Yet at a recent evening game against the Kansas City Royals, Oakland Coliseum was all but deserted. On the ramp connecting the stadium to the commuter train, rather than a gauntlet of vendors hawking team gear, there was just one. The crowd was too sparse to roar; individual claps and shouts echoed off tens of thousands of empty seats. The A’s average attendance this year—just over 6,400 in a park seating 63,000—is the lowest in America’s four major sports leagues. In this tomb of a stadium lurks a reminder for Americans and a warning for the rest of the world.
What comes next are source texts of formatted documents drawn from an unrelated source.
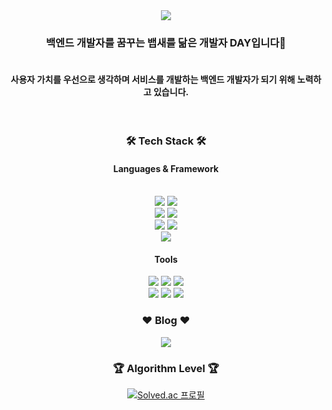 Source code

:<div align="center">
<img src="https://capsule-render.vercel.app/api?type=waving&color=D45769&height=220&section=header&text=Day's%20Gitgub&fontSize=80&&fontColor=DCDCDC" />

<h3>백엔드 개발자를 꿈꾸는 뱁새를 닮은 개발자 DAY입니다🐥</h3>
<h4><br>사용자 가치를 우선으로 생각하며 서비스를 개발하는 백엔드 개발자가 되기 위해 노력하고 있습니다.</h4>
<br>

<h3><b>🛠 Tech Stack 🛠</b></h3>
<h4><b>Languages & Framework</b></h4>
<p>
<br>  
<img src="https://img.shields.io/badge/java-C20000?style=flat&logo=java&logoColor=FFFFFF">
<img src="https://img.shields.io/badge/Spring_Boot-6DB33F?style=flat&logo=spring-boot&logoColor=white">
<br>
<img src="https://img.shields.io/badge/Python-033963?style=flat&logo=Python&logoColor=FFFFFF">
<img src="https://img.shields.io/badge/Flask-000000?style=flat&logo=Flask&logoColor=FFFFFF">
<br>
<img src="https://img.shields.io/badge/MySQL-005A9C?style=flat&logo=MySQL&logoColor=FFFFFF">
<img src="https://img.shields.io/badge/PostgreSQL-316192?style=flat&logo=postgresql&logoColor=white">
<br>
<img src="https://img.shields.io/badge/c++-00599C?style=flat&logo=c%2B%2B&logoColor=white">

</p>
<h4><b>Tools</b></h4>
<p>
<img src="https://img.shields.io/badge/PyCharm-1DA456?style=flat&logo=PyCharm&logoColor=FFFFFF">
<img src="https://img.shields.io/badge/IntelliJ-AA344D?style=flat&logo=IntelliJ IDEA&logoColor=FFFFFF">
<img src="https://img.shields.io/badge/Visual Studio Code-007ACC?style=flat&logo=Visual Studio Code&logoColor=FFFFFF">
<br>
<img src="https://img.shields.io/badge/Jira-0052CC?style=flat&logo=Jira Software&logoColor=FFFFFF">
<img src="https://img.shields.io/badge/Confluence-172B4D?style=flat&logo=Confluence&logoColor=FFFFFF">
<img src="https://img.shields.io/badge/AWS-FF9900?style=flat&logo=amazon-aws&logoColor=white">

  
<h3><b>❤ Blog ❤</b></h3>
<a href="https://da-y-0522.tistory.com/" target="_blank"><img src="https://img.shields.io/badge/Tistory-FFFFFF?style=flat&logo=Storyblok&logoColor=000000"/></a>
</p>

<h3><b> 🏆 Algorithm Level 🏆</b></h3>

[![Solved.ac 프로필](http://mazassumnida.wtf/api/v2/generate_badge?boj=12201856)](https://solved.ac/profile/12201856)
<a href="https://hits.seeyoufarm.com">

</div>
The reminder is that unlike a city’s landmarks or museums, teams can move. For all of the A’s success in Oakland, it is their third home; they began in Philadelphia and moved to Kansas City before settling in California. Since 1953, 12 major-league baseball teams have moved cities. So have 14 American-football teams since 1946 and 23 basketball teams since 1951.

The impetus to move is almost always financial—a team thinks it can get a more favourable stadium deal or attract more fans elsewhere. But the impact on the fans left behind is often devastating. An old joke about Walter O’Malley, who moved the Dodgers from Brooklyn to Los Angeles in 1958, goes, “If a Brooklyn man were in a room with Hitler, Stalin and O’Malley but only had two bullets in his gun, what would he do? Shoot O’Malley twice.”
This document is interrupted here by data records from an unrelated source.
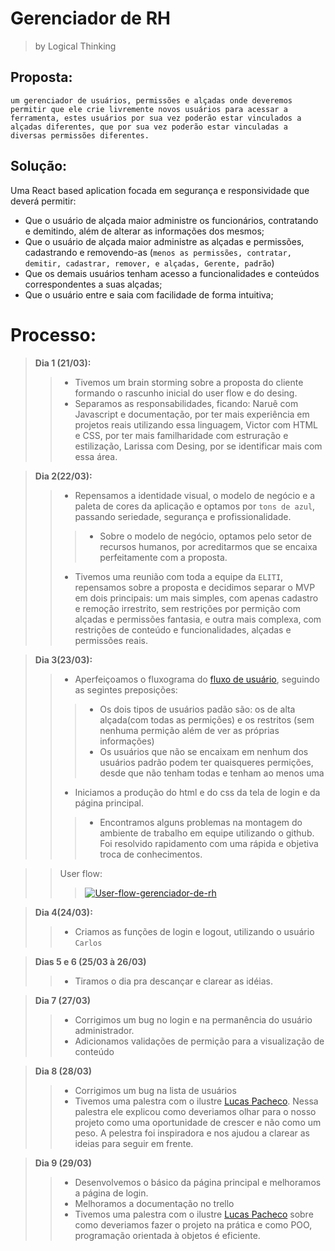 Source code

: # Gerenciador de RH
> by Logical Thinking

## Proposta: 
`um gerenciador de usuários, permissões e alçadas onde deveremos permitir que ele crie livremente novos usuários para acessar a ferramenta, estes usuários por sua vez poderão estar vinculados a alçadas diferentes, que por sua vez poderão estar vinculadas a diversas permissões diferentes.`

## Solução:
  Uma React based aplication focada em segurança e responsividade que deverá permitir:
  - Que o usuário de alçada maior administre os funcionários, contratando e demitindo, além de alterar as informações dos mesmos;
  - Que o usuário de alçada maior administre as alçadas e permissões, cadastrando e removendo-as (`menos as permissões, contratar, demitir, cadastrar, remover, e alçadas, Gerente, padrão`)
  - Que os demais usuários tenham acesso a funcionalidades e conteúdos correspondentes a suas alçadas;
  - Que o usuário entre e saia com facilidade de forma  intuitiva;

# Processo:
> **Dia 1 (21/03):**
>> - Tivemos um brain storming sobre a proposta do cliente formando o rascunho inicial do user flow e do desing.
>> - Separamos as responsabilidades, ficando: Naruê com Javascript e documentação, por ter mais experiência em projetos reais utilizando essa linguagem, Victor com HTML e CSS, por ter mais familharidade com estruração e estilização, Larissa com Desing, por se identificar mais com essa área. 

> **Dia 2(22/03):**
>> - Repensamos a identidade visual, o modelo de negócio e a paleta de cores da aplicação e optamos por `tons de azul`, passando seriedade, segurança e profissionalidade.
>>> - Sobre o modelo de negócio, optamos pelo setor de recursos humanos, por acreditarmos que se encaixa perfeitamente com a proposta.
>> - Tivemos uma reunião com toda a equipe da `ELITI`, repensamos sobre a proposta e decidimos separar o MVP em dois principais: um mais simples, com apenas cadastro e remoção irrestrito, sem restrições por permição com alçadas e permissões fantasia, e outra mais complexa, com restrições de conteúdo e funcionalidades, alçadas e permissões reais.

> **Dia 3(23/03):**
>> - Aperfeiçoamos o fluxograma do [fluxo de usuário](https://miro.com/app/board/uXjVMa4KeGs=/), seguindo as segintes preposições:
>>> - Os dois tipos de usuários padão são: os de alta alçada(com todas as permições) e os restritos (sem nenhuma permição além de ver as próprias informações)
>>> - Os usuários que não se encaixam em nenhum dos usuários padrão podem ter quaisqueres permições, desde que não tenham todas e tenham ao menos uma
>> - Iniciamos a produção do html e do css da tela de login e da página principal.
>>> - Encontramos alguns problemas na montagem do ambiente de trabalho em equipe utilizando o github. Foi resolvido rapidamento com uma rápida e objetiva troca de conhecimentos.

>> User flow:
>>> <a href="https://ibb.co/WnZ0qLF"><img src="https://i.ibb.co/1Z1MhkK/User-flow-gerenciador-de-rh.jpg" alt="User-flow-gerenciador-de-rh" border="0"></a>

> **Dia 4(24/03):**
>> - Criamos as funções de login e logout, utilizando o usuário `Carlos`

> **Dias 5 e 6 (25/03 à 26/03)**
>> - Tiramos o dia pra descançar e clarear as idéias.

> **Dia 7 (27/03)**
>> - Corrigimos um bug no login e na permanência do usuário administrador.
>> - Adicionamos validações de permição para a visualização de conteúdo


> **Dia 8 (28/03)**
>> - Corrigimos um bug na lista de usuários
>> - Tivemos uma palestra com o ilustre [Lucas Pacheco](https://github.com/pachecolucas). Nessa palestra ele explicou como deveriamos olhar para o nosso projeto como uma oportunidade de crescer e não como um peso. A pelestra foi inspiradora e nos ajudou a clarear as ideias para seguir em frente.

> **Dia 9 (29/03)**
>> - Desenvolvemos o básico da página principal e melhoramos a página de login.
>> - Melhoramos a documentação no trello
>> - Tivemos uma palestra com o ilustre [Lucas Pacheco](https://github.com/pachecolucas) sobre como deveriamos fazer o projeto na prática e como POO, programação orientada à objetos é eficiente.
The owner of the A’s, John Fisher, spent years angling to replace the decaying stadium. He failed to reach a deal with Oakland, so will move the team to Las Vegas; they will become known as the Las Vegas A’s. But the stadium in Nevada will not be ready until 2028. The team’s lease in Oakland, however, expires at the end of this season, so the A’s will play in a minor-league park in Sacramento. Fans have responded with a boycott.

To non-Americans, this saga is somewhere between ridiculous and sinister. Roger Bennett, the host of a football podcast, notes that when the owners of England’s Wimbledon football club (“the Dons”) moved it to Milton Keynes in 2003, “They were despised, not just by fans in Wimbledon, but by fans of all teams.”

Outside America, teams—especially European football teams—often emerged from local workers’ associations and were composed of players who from the same town or neighbourhood. That is no longer true, especially in the upper echelons of football, but roots that deep are not pulled up easily. Nor are they immune to transplant. Europe’s leading sides play pre- and post-season matches around the world. The president of European football’s governing body said last year that playing the Champions League final in America was “possible”. And Liverpool’s chairman has said that he wanted to see a day when Premier League teams “play one game in Tokyo, one game a few hours later in Los Angeles, one game a few hours later in Rio, one game a few hours later in Riyadh”.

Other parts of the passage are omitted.